Call it testosterone-fuelled recklessness, hubris or feeling the need... the need for speed, Tom Cruise certainly puts on a show in the fifth instalment of the Mission: Impossible franchise.
He clings to the side of an airplane as it takes flight, slaloms at dizzying speed on a motorcycle and performs death-defying leaps as secret agent Ethan Hunt.
The 53-year-old star performs most of these hair-raising stunts himself, allowing writer-director Christopher McQuarrie to capture every pulse-quickening second in thrilling close-up with minimum digital trickery.
McQuarrie, Oscar-winning screenwriter of The Usual Suspects, bookmarks slam-bang action sequences with intentionally ambiguous exchanges between rival operatives, who acknowledge the futility of their efforts as pawns in the spy game.
Their inevitable deaths will go unnoticed and fresh-faced young agents will step forward, continuing the brutal tug-of-war between political idealism and global terrorism.
The film opens with the Impossible Missions Force (IMF) hijacking a shipment of nerve gas from Chechen separatists.
Humour is used sparingly to diffuse tension, leaving us hungry for another explosion of IMF antics
Soon after, CIA Director Alan Hunley (Alec Baldwin) succeeds in shutting down IMF for a total disregard for protocol, which led to the destruction of the Kremlin in the previous film.
The hunters become the hunted when a shadowy organisation known as the Syndicate, fronted by Solomon Lane (Sean Harris), targets IMF for extinction.
Hunt covertly reunites with colleagues William Brandt (Jeremy Renner), Benji Dunn (Simon Pegg) and computer hacker Luther Stickell (Ving Rhames) to bring down The Syndicate.
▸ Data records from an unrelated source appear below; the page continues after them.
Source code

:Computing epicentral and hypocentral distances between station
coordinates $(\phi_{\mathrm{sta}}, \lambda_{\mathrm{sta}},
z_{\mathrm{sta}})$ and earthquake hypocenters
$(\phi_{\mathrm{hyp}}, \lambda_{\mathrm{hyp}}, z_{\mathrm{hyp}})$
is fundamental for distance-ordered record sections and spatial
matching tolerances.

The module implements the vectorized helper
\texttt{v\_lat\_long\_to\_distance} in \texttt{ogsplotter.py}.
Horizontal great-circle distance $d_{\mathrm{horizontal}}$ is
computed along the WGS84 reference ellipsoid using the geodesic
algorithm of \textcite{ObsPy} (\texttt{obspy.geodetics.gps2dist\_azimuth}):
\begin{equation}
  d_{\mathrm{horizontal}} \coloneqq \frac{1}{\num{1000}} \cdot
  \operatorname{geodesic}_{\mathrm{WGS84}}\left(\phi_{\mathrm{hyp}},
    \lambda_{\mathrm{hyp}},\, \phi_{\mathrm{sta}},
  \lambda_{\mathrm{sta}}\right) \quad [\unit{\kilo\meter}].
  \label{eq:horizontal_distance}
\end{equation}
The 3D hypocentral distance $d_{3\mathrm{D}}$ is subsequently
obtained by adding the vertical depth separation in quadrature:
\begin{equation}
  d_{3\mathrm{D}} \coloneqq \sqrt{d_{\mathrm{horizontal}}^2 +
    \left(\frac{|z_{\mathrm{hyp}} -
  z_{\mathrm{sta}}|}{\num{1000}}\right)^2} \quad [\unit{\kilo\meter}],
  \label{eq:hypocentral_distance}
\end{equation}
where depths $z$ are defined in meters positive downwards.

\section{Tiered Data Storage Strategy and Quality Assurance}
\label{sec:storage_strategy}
The operation brings Hunt into close contact with undercover MI6 agent Ilsa Faust (Rebecca Ferguson) and her slippery handler (Simon McBurney), a sadistic henchman known as the Bone Doctor (Jens Hulten) and the unsuspecting British Prime Minister (Tom Hollander).
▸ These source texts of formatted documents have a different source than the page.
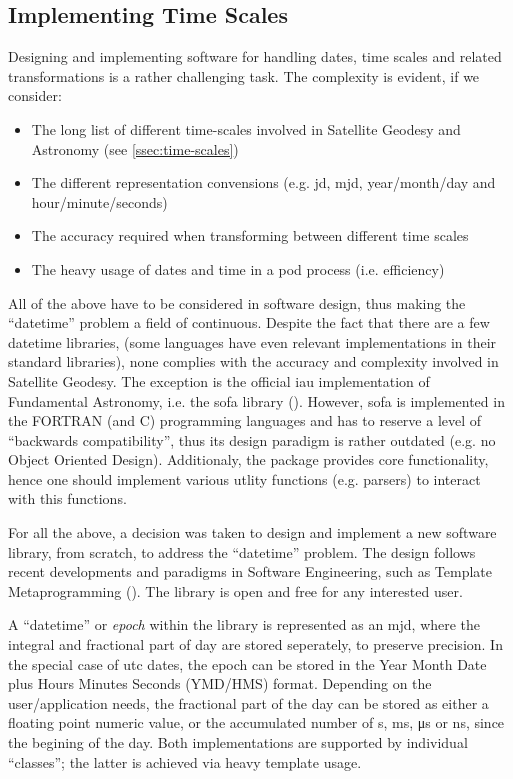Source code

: \subsection{Implementing Time Scales}\label{ssec:time-scales-implementation}

Designing and implementing software for handling dates, time scales and related transformations 
is a rather challenging task. The complexity is evident, if we consider:
\begin{itemize}
    \item The long list of different time-scales involved in Satellite Geodesy and 
        Astronomy (see \ref{ssec:time-scales})
    \item The different representation convensions (e.g. \gls{jd}, \gls{mjd}, year/month/day and hour/minute/seconds)
    \item The accuracy required when transforming between different time scales 
    \item The heavy usage of dates and time in a \gls{pod} process (i.e. efficiency)
\end{itemize}
All of the above have to be considered in software design, thus making the ``datetime'' 
problem a field of continuous. Despite the fact that there are a few datetime libraries, 
(some languages have even relevant implementations in their standard libraries), none 
complies with the accuracy and complexity involved in Satellite Geodesy. The exception 
is the official \gls{iau} implementation of Fundamental Astronomy, i.e. the \gls{sofa} 
library (\cite{sofa2021}). However, \gls{sofa} is implemented in the FORTRAN (and C) 
programming languages and has to reserve a level of ``backwards compatibility'', thus 
its design paradigm is rather outdated (e.g. no Object Oriented Design). Additionaly, 
the package provides core functionality, hence one should implement various utlity functions 
(e.g. parsers) to interact with this functions.

For all the above, a decision was taken to design and implement a new software library, 
from scratch, to address the ``datetime'' problem. The design follows recent developments 
and paradigms in Software Engineering, such as Template Metaprogramming 
(\cite{Vandevoorde2017}). The library is open and free for any interested user.

A ``datetime'' or \emph{epoch} within the library is represented as an \gls{mjd}, 
where the integral and fractional part of day are stored seperately, to preserve 
precision. In the special case of \gls{utc} dates, the epoch can be stored in the 
Year Month Date plus Hours Minutes Seconds (YMD/HMS) format. Depending on the user/application 
needs, the fractional part of the day can be stored as either a floating point numeric 
value, or the accumulated number of \si{\second}, \si{\milli\second}, \si{\micro\second} or 
\si{\nano\second}, since the begining of the day. Both implementations are supported by 
individual ``classes''; the latter is achieved via heavy template usage.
Mission: Impossible - Rogue Nation is slickly bolted together by McQuarrie and editor Eddie Hamilton (Kick-Ass, Kingsman: The Secret Service).
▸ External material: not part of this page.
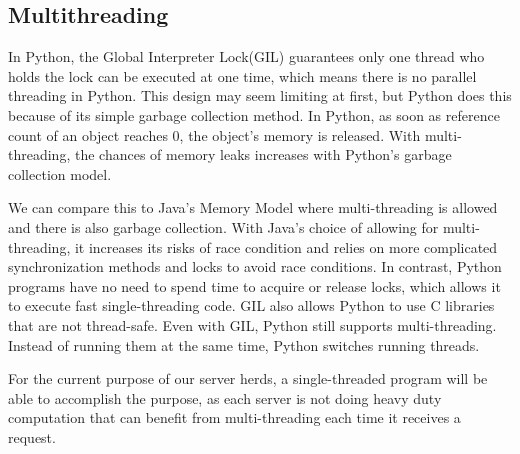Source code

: \subsection{Multithreading}
In Python, the Global Interpreter Lock(GIL) guarantees only one thread who holds the lock can be executed at one time, which means there is no parallel threading in Python. This design may seem limiting at first, but Python does this because of its simple garbage collection method. In Python, as soon as reference count of an object reaches 0, the object's memory is released. With multi-threading, the chances of memory leaks increases with Python's garbage collection model. \par
We can compare this to Java's Memory Model where multi-threading is allowed and there is also garbage collection. With Java's choice of allowing for multi-threading, it increases its risks of race condition and relies on more complicated synchronization methods and locks to avoid race conditions. In contrast, Python programs have no need to spend time to acquire or release locks, which allows it to execute fast single-threading code. GIL also allows Python to use C libraries that are not thread-safe. Even with GIL, Python still supports multi-threading. Instead of running them at the same time, Python switches running threads. \par
For the current purpose of our server herds, a single-threaded program will be able to accomplish the purpose, as each server is not doing heavy duty computation that can benefit from multi-threading each time it receives a request.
Turbo-charged scenes of carnage are punctuated by IMF’s existential crisis in a world that regards their methods as outdated.
Cruise somersaults, punches and tumbles through every frame without breaking sweat, while Pegg, who was pigeon-holed as comic relief in the previous instalment, steps up in a pivotal supporting role.
Ferguson’s ice maiden doesn’t thaw sufficiently under Cruise’s smouldering gaze to kindle on-screen chemistry but her femme fatale snaps several limbs and necks in impressive hand-to-hand combat sequences.
Humour is used sparingly to diffuse tension, leaving us hungry for another explosion of IMF antics.
On this evidence, Mission: Impossible and its gung-ho leading man won’t be self-destructing any time soon.